Narrative wars are a zero sum game. There can be no neutral parties. Can be no thoughtful interlocutors. No mediation. No peace.

There are many narrative wars being waged at any given time, but this post is just about one: World War Web3.

The Narrative

Web3 is a tidy piece of narrative.

It simultaneously suggests progression and inevitability. It focuses on the technology that people are more intimately involved with on a day-to-day basis and leverages a natural assumption that it will continue to evolve, with one version giving away to the next. It touches on a natural fear that our technology might ultimately move past us and that missing this shift will prove to be a regret.

Tomorrow is coming. It’s inevitable. Smart people are ready for it today or get left behind.

You’re Web2? Wow. That’s sad. I bet you find TikTok confusing.

I’m Web3.

That’s a lot of narrative weight in just four characters.

And that’s just the branding. The full narrative (but still under 280 characters) manages to cover a much broader set of real estate.

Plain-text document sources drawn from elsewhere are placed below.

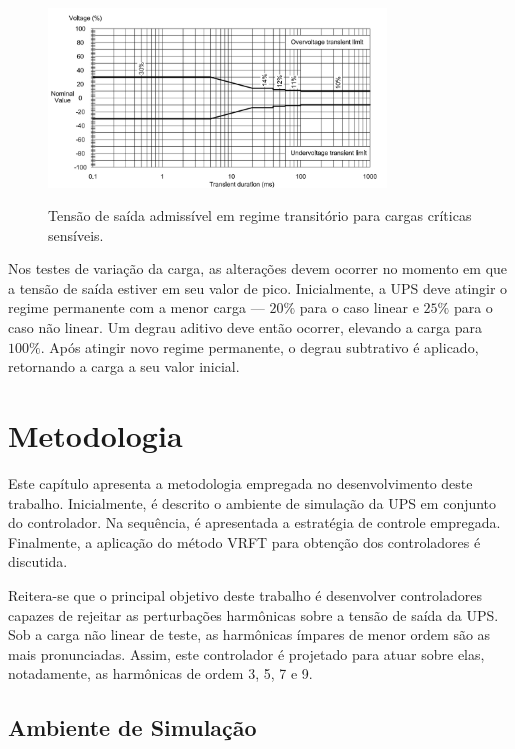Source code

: \documentclass[repeatfields,oneside,overleaf]{tcc}
\begin{document}
\begin{figure}[h]
    \centering
    \caption{Tensão de saída admissível em regime transitório para cargas críticas sensíveis.}
    \includegraphics[trim={0 0 0 10}, clip, width=0.8\textwidth]{fig/DynamicVoltage1}
    \label{fig:IEC_DynamicVoltage1}
    \\
\end{figure}

Nos testes de variação da carga, as alterações devem ocorrer no momento em que a tensão de saída estiver em seu valor de pico.
Inicialmente, a UPS deve atingir o regime permanente com a menor carga --- $20 \%$ para o caso linear e $25 \%$ para o caso não linear.
Um degrau aditivo deve então ocorrer, elevando a carga para $100 \%$.
Após atingir novo regime permanente, o degrau subtrativo é aplicado, retornando a carga a seu valor inicial.


\chapter{Metodologia}\label{sec:metodologia}

Este capítulo apresenta a metodologia empregada no desenvolvimento deste trabalho.
Inicialmente, é descrito o ambiente de simulação da UPS em conjunto do controlador.
Na sequência, é apresentada a estratégia de controle empregada.
Finalmente, a aplicação do método VRFT para obtenção dos controladores é discutida.

Reitera-se que o principal objetivo deste trabalho é desenvolver controladores capazes de rejeitar as perturbações harmônicas sobre a tensão de saída da UPS.
Sob a carga não linear de teste, as harmônicas ímpares de menor ordem são as mais pronunciadas.
Assim, este controlador é projetado para atuar sobre elas, notadamente, as harmônicas de ordem 3, 5, 7 e 9.

\section{Ambiente de Simulação}
\end{document}
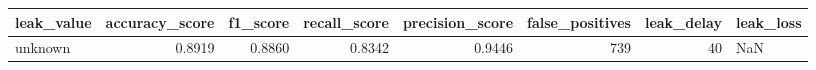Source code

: \begin{tabular}{lrrrrrrl}
\toprule
leak\_value & accuracy\_score & f1\_score & recall\_score & precision\_score & false\_positives & leak\_delay & leak\_loss \\
\midrule
unknown & 0.8919 & 0.8860 & 0.8342 & 0.9446 & 739 & 40 & NaN \\
\bottomrule
\end{tabular}

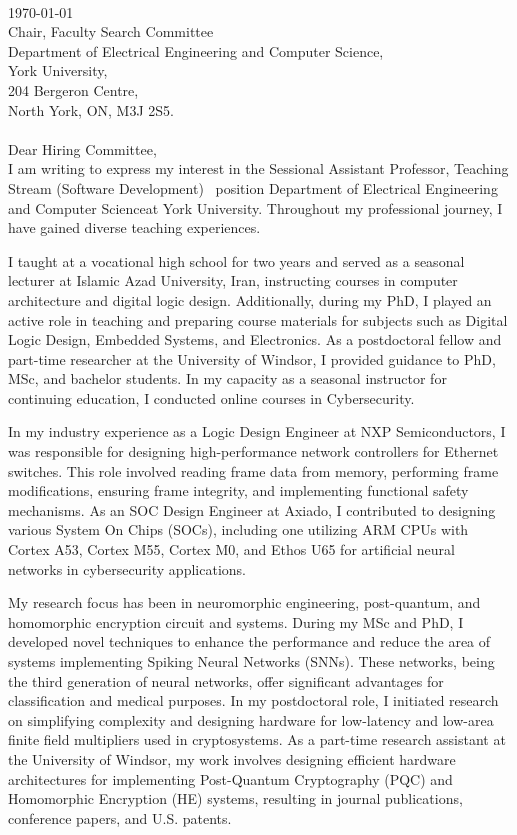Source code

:\documentclass[12pt,oneside]{book}
\newcommand{\position}{Sessional Assistant Professor, Teaching Stream (Software Development) }
\newcommand{\department}{Department of Electrical Engineering and Computer Science}
\newcommand{\university}{York University}
\begin{document}
\thispagestyle{empty}
\vspace*{-5em} \phantom \quad \\
\today\\
Chair, Faculty Search Committee\\
\department ,\\
\university ,\\
204 Bergeron Centre, \\
North York, ON, M3J 2S5.\\
\phantom \quad \\
Dear Hiring Committee,\\

I am writing to express my interest in the \position ~position   \department at \university. Throughout my professional journey, I have gained diverse teaching experiences. 

I taught at a vocational high school for two years and served as a seasonal lecturer at Islamic Azad University, Iran, instructing courses in computer architecture and digital logic design. Additionally, during my PhD, I played an active role in teaching and preparing course materials for subjects such as Digital Logic Design, Embedded Systems, and Electronics. As a postdoctoral fellow and part-time researcher at the University of Windsor, I provided guidance to PhD, MSc, and bachelor students. In my capacity as a seasonal instructor for continuing education, I conducted online courses in Cybersecurity.

In my industry experience as a Logic Design Engineer at NXP Semiconductors, I was responsible for designing high-performance network controllers for Ethernet switches. This role involved reading frame data from memory, performing frame modifications, ensuring frame integrity, and implementing functional safety mechanisms. As an SOC Design Engineer at Axiado, I contributed to designing various System On Chips (SOCs), including one utilizing ARM CPUs with Cortex A53, Cortex M55, Cortex M0, and Ethos U65 for artificial neural networks in cybersecurity applications.

My research focus has been in neuromorphic engineering, post-quantum, and homomorphic encryption circuit and systems. During my MSc and PhD, I developed novel techniques to enhance the performance and reduce the area of systems implementing Spiking Neural Networks (SNNs). These networks, being the third generation of neural networks, offer significant advantages for classification and medical purposes. In my postdoctoral role, I initiated research on simplifying complexity and designing hardware for low-latency and low-area finite field multipliers used in cryptosystems. As a part-time research assistant at the University of Windsor, my work involves designing efficient hardware architectures for implementing Post-Quantum Cryptography (PQC) and Homomorphic Encryption (HE) systems, resulting in  journal publications,  conference papers, and  U.S. patents.
\end{document}
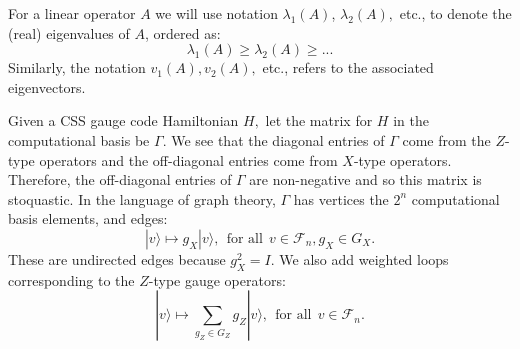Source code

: \documentclass[a4paper,onecolumn,11pt,unpublished]{quantumarticle}
\def\Complex{\mathbb{C}}
\def\Ham{H}
\def\Pauli{\mathcal{P}}
\newcommand{\ket}[1]{|{#1}\rangle}
\def\smbox#1{\ \ \mbox{#1}\ \ }
\newcommand{\Field}{\mathcal{F}}
\def\Fn{\Field^n}
\def\Fnd{\Field_{n}}
\begin{document}
For a linear operator $A$ we will use notation 
$\lambda_1(A)$, $\lambda_2(A),$ etc., to denote the (real) eigenvalues of $A$,
ordered as:
$$
    \lambda_1(A) \ge \lambda_2(A) \ge ...
$$
Similarly, the notation $v_1(A), v_2(A),$ etc., refers to the associated eigenvectors.



Given a CSS gauge code Hamiltonian $H,$ 
let the matrix for $H$ in the computational basis be $\Gamma.$
We see that the diagonal entries of $\Gamma$
come from the $Z$-type operators and the off-diagonal entries 
come from $X$-type operators.
Therefore, the off-diagonal entries of $\Gamma$ are non-negative 
and so this matrix is stoquastic.
In the language of graph theory,
$\Gamma$ has vertices the $2^n$ computational
basis elements, and edges:
$$
    \ket{v} \mapsto g_X \ket{v}, \smbox{for all} v\in\Fnd, g_X\in G_X.
$$
These are undirected edges because $g_X^2 = I.$
We also add weighted loops corresponding to the $Z$-type gauge operators:
$$
    \ket{v} \mapsto \sum_{g_Z\in G_Z} g_Z \ket{v}, \smbox{for all} v\in\Fnd.
$$
\end{document}
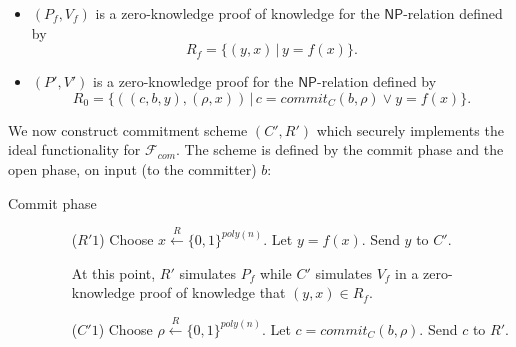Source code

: \documentclass[draft]{article}
\newcommand{\class}[1]{{\ensuremath{\mathsf{#1}}}}
\newcommand{\getr}{\overset{R}{\gets}}
\newcommand{\getrsingle}{\getr\{0, 1\}}
\newcommand{\getrpoly}{\getrsingle^{poly(n)}}
\newcommand{\NP}{\class{NP}}
\begin{document}
\begin{enumerate}
\begin{enumerate}
\begin{itemize}
    \item $(P_f, V_f)$ is a zero-knowledge proof of knowledge for the \NP-relation defined by
      \begin{displaymath}
        R_f=\{(y, x)\,|\,y = f(x)\}.
      \end{displaymath}
    \item $(P', V')$ is a zero-knowledge proof for the \NP-relation defined by
      \begin{displaymath}
        R_0=\{((c, b, y), (\rho, x)) \,|\, c = commit_C(b, \rho) \lor y = f(x)\}.
      \end{displaymath}
    \end{itemize}
    We now construct commitment scheme $(C', R')$ which securely implements the ideal functionality for $\mathcal{F}_{com}$.
    The scheme is defined by the commit phase and the open phase, on input (to the committer) $b$:
    \begin{description}
    \item[Commit phase] \hfill
      \begin{enumerate}
      \item[($R'1$)]
        Choose $x\getrpoly$.
        Let $y = f(x)$.
        Send $y$ to $C'$.

        At this point, $R'$ simulates $P_f$ while $C'$ simulates $V_f$ in a zero-knowledge proof of knowledge that $(y, x)\in R_f$.
      \item[($C'1$)]
        Choose $\rho\getrpoly$.
        Let $c=commit_C(b, \rho)$.
        Send $c$ to $R'$.


\end{enumerate}
\end{description}
\end{enumerate}
\end{enumerate}
\end{document}
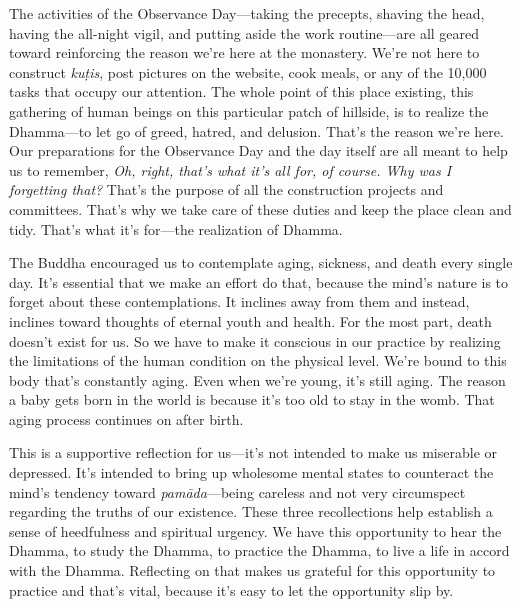 The activities of the Observance Day---taking the precepts, shaving the 
head, having the all-night vigil, and putting aside the work 
routine---are all geared toward reinforcing the reason we're here at 
the monastery. We're not here to construct \emph{kuṭis}, post 
pictures on the website, cook meals, or any of the 10,000 tasks that 
occupy our attention. The whole point of this place existing, this 
gathering of human beings on this particular patch of hillside, is to 
realize the Dhamma---to let go of greed, hatred, and delusion. That's 
the reason we're here. Our preparations for the Observance Day and the 
day itself are all meant to help us to remember, \emph{Oh, right, 
that's what it's all for, of course. Why was I forgetting that?} That's 
the purpose of all the construction projects and committees. That's why 
we take care of these duties and keep the place clean and tidy. That's 
what it's for---the realization of Dhamma.


The Buddha encouraged us to contemplate aging, sickness, and death 
every single day. It's essential that we make an effort do that, 
because the mind's nature is to forget about these contemplations. It 
inclines away from them and instead, inclines toward thoughts of 
eternal youth and health. For the most part, death doesn't exist for 
us. So we have to make it conscious in our practice by realizing the 
limitations of the human condition on the physical level. We're bound 
to this body that's constantly aging. Even when we're young, it's still 
aging. The reason a baby gets born in the world is because it's too old 
to stay in the womb. That aging process continues on after birth.

This is a supportive reflection for us---it's not intended to make us 
miserable or depressed. It's intended to bring up wholesome mental 
states to counteract the mind's tendency toward \emph{pamāda}---being 
careless and not very circumspect regarding the truths of our 
existence. These three recollections help establish a sense of 
heedfulness and spiritual urgency. We have this opportunity to hear the 
Dhamma, to study the Dhamma, to practice the Dhamma, to live a life in 
accord with the Dhamma. Reflecting on that makes us grateful for this 
opportunity to practice and that's vital, because it's easy to let the 
opportunity slip by.

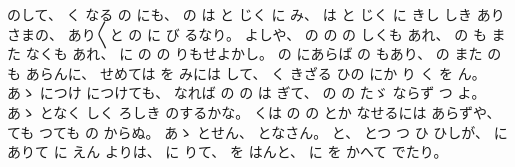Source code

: のして、%
%
く
なる
の
にも、
%
の
は
と
じく
に
み、
%
は
と
じく
%
に
きし
しき
ありさまの、
%
あり〳〵と
の
に%
び
るなり。
%
よしや、
%
の
の
の
しくも
あれ、
%
の
も
また
なくも
あれ、
%
に
の
の
りもせよかし。
%
の
にあらば
の
もあり、
%
の
また
の
も
あらんに、
%
せめては
を
%
みには
して、
%
く
きざる
ひの
にか
り
く
を
ん。
%
あゝ%
につけ
につけても、
%
なれば
の
の
は
ぎて、
%
の
の
たゞ%
ならず
つ
よ。
%
あゝ%
となく
しく
ろしき
のするかな。
%
くは
の
の
とか
なせるには
あらずや、
%
ても
つても
の%
からぬ。
%
あゝ%
とせん、
%
となさん。
%
と、
%
とつ
つ
ひ
ひしが、
%
に%
ありて
に
えん
よりは、
%
に
りて、
%
を
はんと、%
%
に
を
かへて
でたり。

It provides the broad strokes of what this new Future of the 3rd Web will look like, and just how transformative it will be. It tells of a future where society is fully reshaped and nothing will every truly be same again. It also provides a set of defining pillars that allow a community to form, organize, and proselytize.

I’ve written this one up and, while others may use other phrasing, I think it’s a fairly reasonable representation of the constant stream of content pushed my way on this topic:

Thankfully, there’s still 50 characters left to work with should it be needed.

There’s a lot to unpack here, but I’ll start by saying this: it’s a really fascinating topic to think about. As a rather ardent pragmatist cursed with a deep love of pursuing impractical possibilities, Web3 is the sort of thing that gives me the warm fuzzies. There are aspects of this future that I want to be true, or at least that I would want to experience on some level to decide whether I want it to be true.

But that’s beside the point.

What’s important here is the narrative and its structure. At its root, it’s designed to force an ideological split. This is a debate between people that accept the next phase of Human society will be dominated by a transition to a decentralized digital existence, represented by the metaverse, and those who do not. To adherents, those who do not accept this inevitability of this evolution are unfortunate misguided souls.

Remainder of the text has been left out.